- INPUT DATA:
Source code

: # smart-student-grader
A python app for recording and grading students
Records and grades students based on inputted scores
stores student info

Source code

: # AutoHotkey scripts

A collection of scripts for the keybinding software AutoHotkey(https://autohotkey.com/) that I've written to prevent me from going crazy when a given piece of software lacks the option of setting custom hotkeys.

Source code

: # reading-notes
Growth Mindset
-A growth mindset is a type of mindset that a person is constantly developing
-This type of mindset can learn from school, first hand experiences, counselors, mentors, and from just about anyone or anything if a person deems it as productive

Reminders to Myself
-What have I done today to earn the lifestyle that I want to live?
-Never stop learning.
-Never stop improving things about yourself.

==

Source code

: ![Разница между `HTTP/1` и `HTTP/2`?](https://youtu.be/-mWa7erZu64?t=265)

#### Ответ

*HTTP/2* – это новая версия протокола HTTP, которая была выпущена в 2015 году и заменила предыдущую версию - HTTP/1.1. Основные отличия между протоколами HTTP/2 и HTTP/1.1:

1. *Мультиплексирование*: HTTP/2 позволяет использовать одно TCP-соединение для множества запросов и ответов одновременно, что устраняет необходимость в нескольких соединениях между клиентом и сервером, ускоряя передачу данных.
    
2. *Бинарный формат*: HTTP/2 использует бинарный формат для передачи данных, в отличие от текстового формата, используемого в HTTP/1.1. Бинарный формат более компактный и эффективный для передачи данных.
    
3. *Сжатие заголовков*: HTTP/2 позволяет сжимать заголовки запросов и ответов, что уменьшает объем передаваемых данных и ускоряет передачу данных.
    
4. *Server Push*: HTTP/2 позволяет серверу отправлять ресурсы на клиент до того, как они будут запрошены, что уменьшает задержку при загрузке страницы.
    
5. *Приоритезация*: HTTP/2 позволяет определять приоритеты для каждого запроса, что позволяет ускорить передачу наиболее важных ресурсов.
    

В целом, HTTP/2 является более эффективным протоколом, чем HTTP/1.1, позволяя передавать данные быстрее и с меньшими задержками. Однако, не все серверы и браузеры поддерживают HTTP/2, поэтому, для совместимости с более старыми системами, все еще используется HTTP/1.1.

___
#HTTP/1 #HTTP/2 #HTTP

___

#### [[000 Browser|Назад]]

==

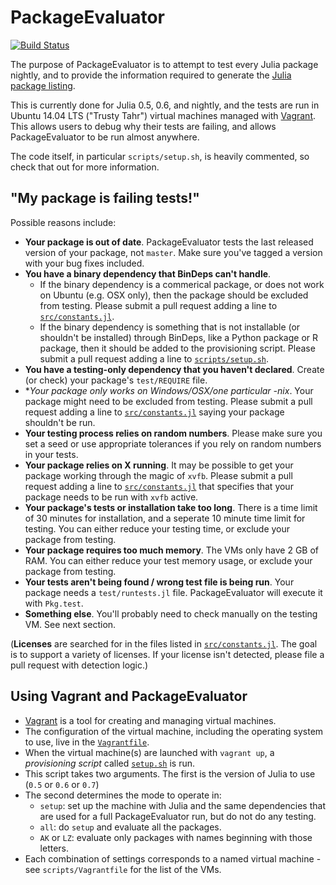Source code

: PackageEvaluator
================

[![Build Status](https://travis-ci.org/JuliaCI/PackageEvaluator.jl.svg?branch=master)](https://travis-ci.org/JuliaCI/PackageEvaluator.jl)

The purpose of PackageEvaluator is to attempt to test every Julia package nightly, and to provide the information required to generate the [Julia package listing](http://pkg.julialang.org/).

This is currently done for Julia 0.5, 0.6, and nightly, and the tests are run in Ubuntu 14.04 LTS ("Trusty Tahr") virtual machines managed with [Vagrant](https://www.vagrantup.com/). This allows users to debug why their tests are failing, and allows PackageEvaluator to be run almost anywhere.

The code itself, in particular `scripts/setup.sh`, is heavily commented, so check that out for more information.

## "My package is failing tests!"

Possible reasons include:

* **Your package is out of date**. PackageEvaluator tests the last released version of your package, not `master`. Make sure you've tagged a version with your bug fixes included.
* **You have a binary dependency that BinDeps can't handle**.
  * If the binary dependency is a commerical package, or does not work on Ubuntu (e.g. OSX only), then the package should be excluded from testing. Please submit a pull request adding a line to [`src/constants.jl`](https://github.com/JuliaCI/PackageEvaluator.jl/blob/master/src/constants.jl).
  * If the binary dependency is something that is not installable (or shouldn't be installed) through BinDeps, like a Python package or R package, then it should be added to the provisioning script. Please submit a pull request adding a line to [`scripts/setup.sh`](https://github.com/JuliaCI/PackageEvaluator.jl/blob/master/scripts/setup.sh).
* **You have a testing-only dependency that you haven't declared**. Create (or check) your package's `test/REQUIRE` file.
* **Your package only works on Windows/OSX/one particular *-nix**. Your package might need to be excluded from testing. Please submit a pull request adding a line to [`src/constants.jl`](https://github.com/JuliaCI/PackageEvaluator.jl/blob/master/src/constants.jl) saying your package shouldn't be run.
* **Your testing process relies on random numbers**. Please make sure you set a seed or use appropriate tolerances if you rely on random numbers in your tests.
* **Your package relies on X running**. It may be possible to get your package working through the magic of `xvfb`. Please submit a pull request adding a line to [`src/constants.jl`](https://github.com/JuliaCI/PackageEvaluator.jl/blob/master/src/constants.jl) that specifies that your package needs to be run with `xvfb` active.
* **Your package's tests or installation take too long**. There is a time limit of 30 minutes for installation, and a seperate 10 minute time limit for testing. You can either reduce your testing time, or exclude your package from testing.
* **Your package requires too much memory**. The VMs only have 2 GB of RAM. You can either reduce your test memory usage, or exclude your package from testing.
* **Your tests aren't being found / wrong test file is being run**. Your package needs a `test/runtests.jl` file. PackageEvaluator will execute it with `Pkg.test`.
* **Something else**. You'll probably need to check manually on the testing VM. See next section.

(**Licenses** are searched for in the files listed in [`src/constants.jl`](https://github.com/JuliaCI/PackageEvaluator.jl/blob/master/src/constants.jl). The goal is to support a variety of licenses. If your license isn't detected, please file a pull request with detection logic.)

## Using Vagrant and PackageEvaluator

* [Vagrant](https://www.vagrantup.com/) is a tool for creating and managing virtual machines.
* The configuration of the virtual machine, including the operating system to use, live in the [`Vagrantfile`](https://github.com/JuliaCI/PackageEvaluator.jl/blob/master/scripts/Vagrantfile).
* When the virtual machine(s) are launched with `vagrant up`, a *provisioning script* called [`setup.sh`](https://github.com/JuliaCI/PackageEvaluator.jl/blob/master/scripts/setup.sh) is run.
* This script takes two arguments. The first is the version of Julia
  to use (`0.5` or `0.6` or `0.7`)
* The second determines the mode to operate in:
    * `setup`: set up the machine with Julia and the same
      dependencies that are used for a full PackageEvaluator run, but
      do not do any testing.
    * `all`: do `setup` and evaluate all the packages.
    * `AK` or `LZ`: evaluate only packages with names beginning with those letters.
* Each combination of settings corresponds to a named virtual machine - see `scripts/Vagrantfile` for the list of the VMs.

- EXERCISE DETAILS:
Please copy out every line in the listing that has the string "nightly".

- EXERCISE OUTPUT:
The purpose of PackageEvaluator is to attempt to test every Julia package nightly, and to provide the information required to generate the [Julia package listing](http://pkg.julialang.org/).
This is currently done for Julia 0.5, 0.6, and nightly, and the tests are run in Ubuntu 14.04 LTS ("Trusty Tahr") virtual machines managed with [Vagrant](https://www.vagrantup.com/). This allows users to debug why their tests are failing, and allows PackageEvaluator to be run almost anywhere.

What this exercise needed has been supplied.